What doesn’t change, though, is the youthful and positive spirit of the PKF — Prague Philharmonia orchestra. When the ensemble was formed, the oldest members were around twenty-five, but even so we were touchy about being labelled ‘young’. Our guiding principle was our professionalism based on the experiences that many of us had gained from the Gustav Mahler Jugendorchester and working with the leading players from renowned symphonic bodies, the world’s leading conductors and mainly the founder of that orchestra, Claudio Abbado. The chief conductor of the PKF — Prague Philharmonia, Jiří Bělohlávek, assembled a group of musicians who wanted to work in that vein.

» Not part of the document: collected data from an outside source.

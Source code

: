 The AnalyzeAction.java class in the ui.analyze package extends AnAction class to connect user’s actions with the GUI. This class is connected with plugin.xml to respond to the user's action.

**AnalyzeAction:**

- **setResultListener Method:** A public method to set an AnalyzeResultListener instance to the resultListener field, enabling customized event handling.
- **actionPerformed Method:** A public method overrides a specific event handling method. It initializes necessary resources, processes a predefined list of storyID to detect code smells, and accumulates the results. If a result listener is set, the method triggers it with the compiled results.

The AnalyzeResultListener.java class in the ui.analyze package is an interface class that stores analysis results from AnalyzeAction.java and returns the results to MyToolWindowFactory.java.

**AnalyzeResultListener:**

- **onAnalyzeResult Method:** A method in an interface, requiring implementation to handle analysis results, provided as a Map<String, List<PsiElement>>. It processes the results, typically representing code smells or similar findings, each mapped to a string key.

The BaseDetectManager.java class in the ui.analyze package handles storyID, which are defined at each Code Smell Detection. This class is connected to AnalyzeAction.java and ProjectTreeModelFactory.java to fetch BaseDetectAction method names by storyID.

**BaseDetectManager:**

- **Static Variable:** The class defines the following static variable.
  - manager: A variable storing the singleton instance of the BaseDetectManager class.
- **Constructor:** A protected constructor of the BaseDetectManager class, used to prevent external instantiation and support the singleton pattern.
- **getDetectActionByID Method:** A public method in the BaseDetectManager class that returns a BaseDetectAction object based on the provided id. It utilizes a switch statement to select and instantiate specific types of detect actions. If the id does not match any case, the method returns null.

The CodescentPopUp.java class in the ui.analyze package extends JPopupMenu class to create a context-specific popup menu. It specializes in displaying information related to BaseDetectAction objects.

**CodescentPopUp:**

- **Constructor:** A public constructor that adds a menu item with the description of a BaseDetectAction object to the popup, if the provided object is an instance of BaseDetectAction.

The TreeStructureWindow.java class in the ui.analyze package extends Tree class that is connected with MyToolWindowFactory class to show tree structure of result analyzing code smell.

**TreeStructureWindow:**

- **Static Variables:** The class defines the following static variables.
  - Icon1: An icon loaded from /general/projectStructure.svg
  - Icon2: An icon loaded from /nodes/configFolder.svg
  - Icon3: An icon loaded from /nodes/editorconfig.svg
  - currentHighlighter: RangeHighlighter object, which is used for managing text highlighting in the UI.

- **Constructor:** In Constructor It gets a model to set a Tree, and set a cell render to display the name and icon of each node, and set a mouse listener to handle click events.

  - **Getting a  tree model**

Naturally, the membership of the ensemble has also changed over the years. For example, Radek Baborák went to the Berlin Philharmonic, Ludmila Peterková began to follow a solo career, Petr Šporcl was more attracted by chamber music, etc. Oto Reiprich, Judita Škodová and Jan Prokop then came in to fill positions which had been vacated. After twenty-five years in the orchestra, the oldest founding members are precisely that many years older. We pass on our experience to the younger ones, while we take from them what many may have forgotten — youthfulness, enthusiasm and not being too serious. So what to say in conclusion? Perhaps just that for these reasons I don’t worry about the future of the orchestra — about the future of the PKF — Prague Philharmonia.

Thank you to my colleague Jan Adam for helping to prise out these memories.